**How to complete this task:**
All of the data that follows should be output again without any alteration.

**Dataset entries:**
··········

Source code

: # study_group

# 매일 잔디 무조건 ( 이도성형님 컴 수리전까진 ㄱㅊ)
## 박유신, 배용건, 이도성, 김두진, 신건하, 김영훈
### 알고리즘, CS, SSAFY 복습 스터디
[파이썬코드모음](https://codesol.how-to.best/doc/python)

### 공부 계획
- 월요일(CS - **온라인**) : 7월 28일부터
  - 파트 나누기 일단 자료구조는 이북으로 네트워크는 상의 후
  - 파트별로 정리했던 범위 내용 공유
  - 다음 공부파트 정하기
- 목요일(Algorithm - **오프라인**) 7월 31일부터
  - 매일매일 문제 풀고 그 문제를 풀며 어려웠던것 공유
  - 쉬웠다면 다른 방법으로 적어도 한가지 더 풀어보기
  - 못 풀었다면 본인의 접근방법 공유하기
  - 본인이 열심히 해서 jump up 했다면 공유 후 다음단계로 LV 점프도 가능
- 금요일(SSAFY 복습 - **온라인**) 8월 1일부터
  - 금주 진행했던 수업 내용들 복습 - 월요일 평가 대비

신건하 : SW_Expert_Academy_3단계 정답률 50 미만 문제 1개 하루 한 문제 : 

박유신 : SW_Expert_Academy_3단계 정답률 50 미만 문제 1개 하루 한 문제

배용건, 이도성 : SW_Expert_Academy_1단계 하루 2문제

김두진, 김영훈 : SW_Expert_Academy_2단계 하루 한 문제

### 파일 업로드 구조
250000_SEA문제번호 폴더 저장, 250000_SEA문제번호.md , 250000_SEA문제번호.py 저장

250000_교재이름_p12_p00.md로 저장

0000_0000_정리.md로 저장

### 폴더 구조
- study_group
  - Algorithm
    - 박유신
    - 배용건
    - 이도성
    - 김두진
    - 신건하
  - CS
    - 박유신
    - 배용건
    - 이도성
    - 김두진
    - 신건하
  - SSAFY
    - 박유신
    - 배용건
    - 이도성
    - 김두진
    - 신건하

··········

**Response area:**
Source code

: # study_group

# 매일 잔디 무조건 ( 이도성형님 컴 수리전까진 ㄱㅊ)
## 박유신, 배용건, 이도성, 김두진, 신건하, 김영훈
### 알고리즘, CS, SSAFY 복습 스터디
[파이썬코드모음](https://codesol.how-to.best/doc/python)

### 공부 계획
- 월요일(CS - **온라인**) : 7월 28일부터
  - 파트 나누기 일단 자료구조는 이북으로 네트워크는 상의 후
  - 파트별로 정리했던 범위 내용 공유
  - 다음 공부파트 정하기
- 목요일(Algorithm - **오프라인**) 7월 31일부터
  - 매일매일 문제 풀고 그 문제를 풀며 어려웠던것 공유
  - 쉬웠다면 다른 방법으로 적어도 한가지 더 풀어보기
  - 못 풀었다면 본인의 접근방법 공유하기
  - 본인이 열심히 해서 jump up 했다면 공유 후 다음단계로 LV 점프도 가능
- 금요일(SSAFY 복습 - **온라인**) 8월 1일부터
  - 금주 진행했던 수업 내용들 복습 - 월요일 평가 대비

신건하 : SW_Expert_Academy_3단계 정답률 50 미만 문제 1개 하루 한 문제 : 

박유신 : SW_Expert_Academy_3단계 정답률 50 미만 문제 1개 하루 한 문제

배용건, 이도성 : SW_Expert_Academy_1단계 하루 2문제

김두진, 김영훈 : SW_Expert_Academy_2단계 하루 한 문제

### 파일 업로드 구조
250000_SEA문제번호 폴더 저장, 250000_SEA문제번호.md , 250000_SEA문제번호.py 저장

250000_교재이름_p12_p00.md로 저장

0000_0000_정리.md로 저장

### 폴더 구조
- study_group
  - Algorithm
    - 박유신
    - 배용건
    - 이도성
    - 김두진
    - 신건하
  - CS
    - 박유신
    - 배용건
    - 이도성
    - 김두진
    - 신건하
  - SSAFY
    - 박유신
    - 배용건
    - 이도성
    - 김두진
    - 신건하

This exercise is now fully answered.